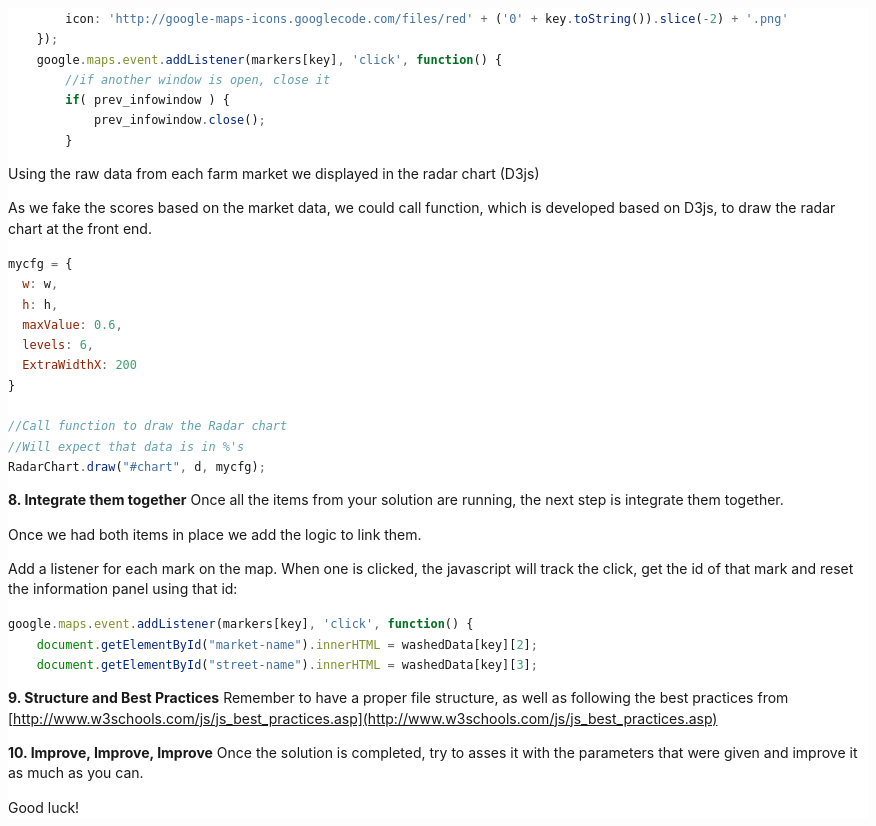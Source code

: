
 ```javascript
        icon: 'http://google-maps-icons.googlecode.com/files/red' + ('0' + key.toString()).slice(-2) + '.png'
    });
    google.maps.event.addListener(markers[key], 'click', function() {
        //if another window is open, close it
        if( prev_infowindow ) {
            prev_infowindow.close();
        }
```
Using the raw data from each farm market we displayed in the radar chart (D3js)

As we fake the scores based on the market data, we could call function, which is developed based on D3js, to draw the radar chart at the front end.
```javascript
mycfg = {
  w: w,
  h: h,
  maxValue: 0.6,
  levels: 6,
  ExtraWidthX: 200
}

//Call function to draw the Radar chart
//Will expect that data is in %'s
RadarChart.draw("#chart", d, mycfg);
```

**8. Integrate them together**
Once all the items from your solution are running, the next step is integrate them together.

Once we had both items in place we add the logic to link them.

Add a listener for each mark on the map. When one is clicked, the javascript will track the click, get the id of that mark and reset the information panel using that id:
```javascript
google.maps.event.addListener(markers[key], 'click', function() {
    document.getElementById("market-name").innerHTML = washedData[key][2];
    document.getElementById("street-name").innerHTML = washedData[key][3];
```

**9. Structure and Best Practices**
Remember to have a proper file structure, as well as following the best practices from [http://www.w3schools.com/js/js_best_practices.asp](http://www.w3schools.com/js/js_best_practices.asp)

**10. Improve, Improve, Improve**
Once the solution is completed, try to asses it with the parameters that were given and improve it as much as you can. 

Good luck!


  
  



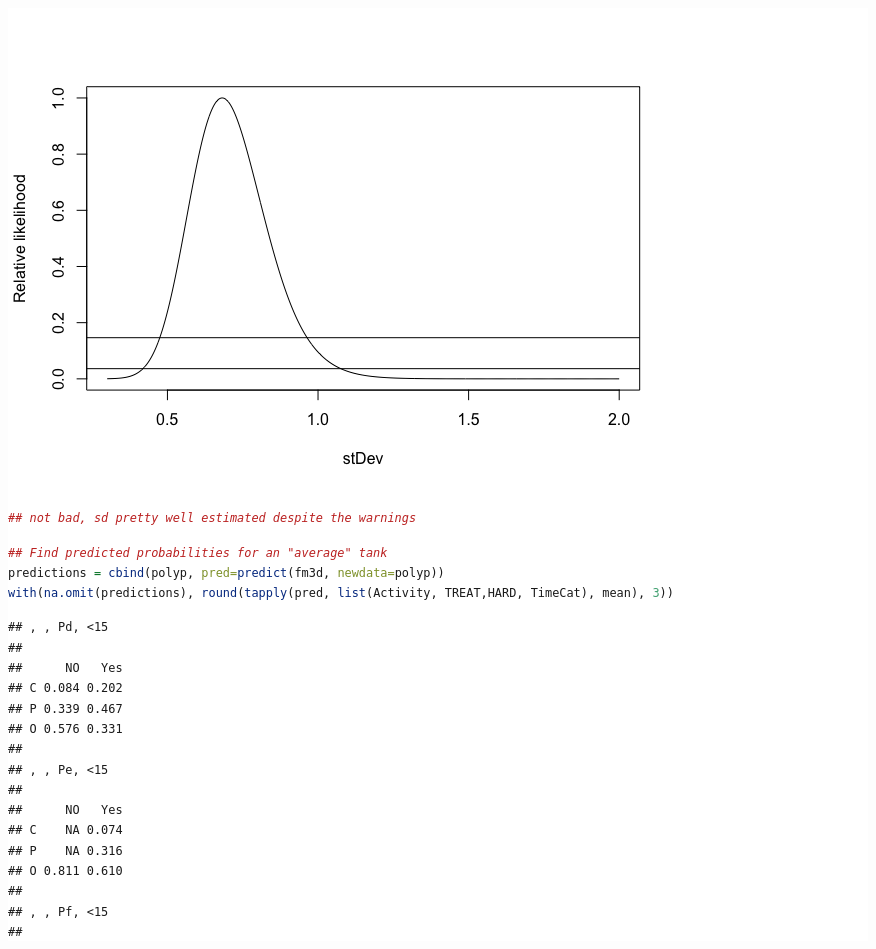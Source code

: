 ![](03_polyp_activity_files/figure-gfm/unnamed-chunk-17-1.png)

``` r
## not bad, sd pretty well estimated despite the warnings
```

``` r
## Find predicted probabilities for an "average" tank
predictions = cbind(polyp, pred=predict(fm3d, newdata=polyp))
with(na.omit(predictions), round(tapply(pred, list(Activity, TREAT,HARD, TimeCat), mean), 3))
```

    ## , , Pd, <15
    ## 
    ##      NO   Yes
    ## C 0.084 0.202
    ## P 0.339 0.467
    ## O 0.576 0.331
    ## 
    ## , , Pe, <15
    ## 
    ##      NO   Yes
    ## C    NA 0.074
    ## P    NA 0.316
    ## O 0.811 0.610
    ## 
    ## , , Pf, <15
    ##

★ ★ ★ ★ ★

Your job is to return all lines above that hold the word "innerHTML".

Solution for this exercise:
    document.getElementById("market-name").innerHTML = washedData[key][2];
    document.getElementById("street-name").innerHTML = washedData[key][3];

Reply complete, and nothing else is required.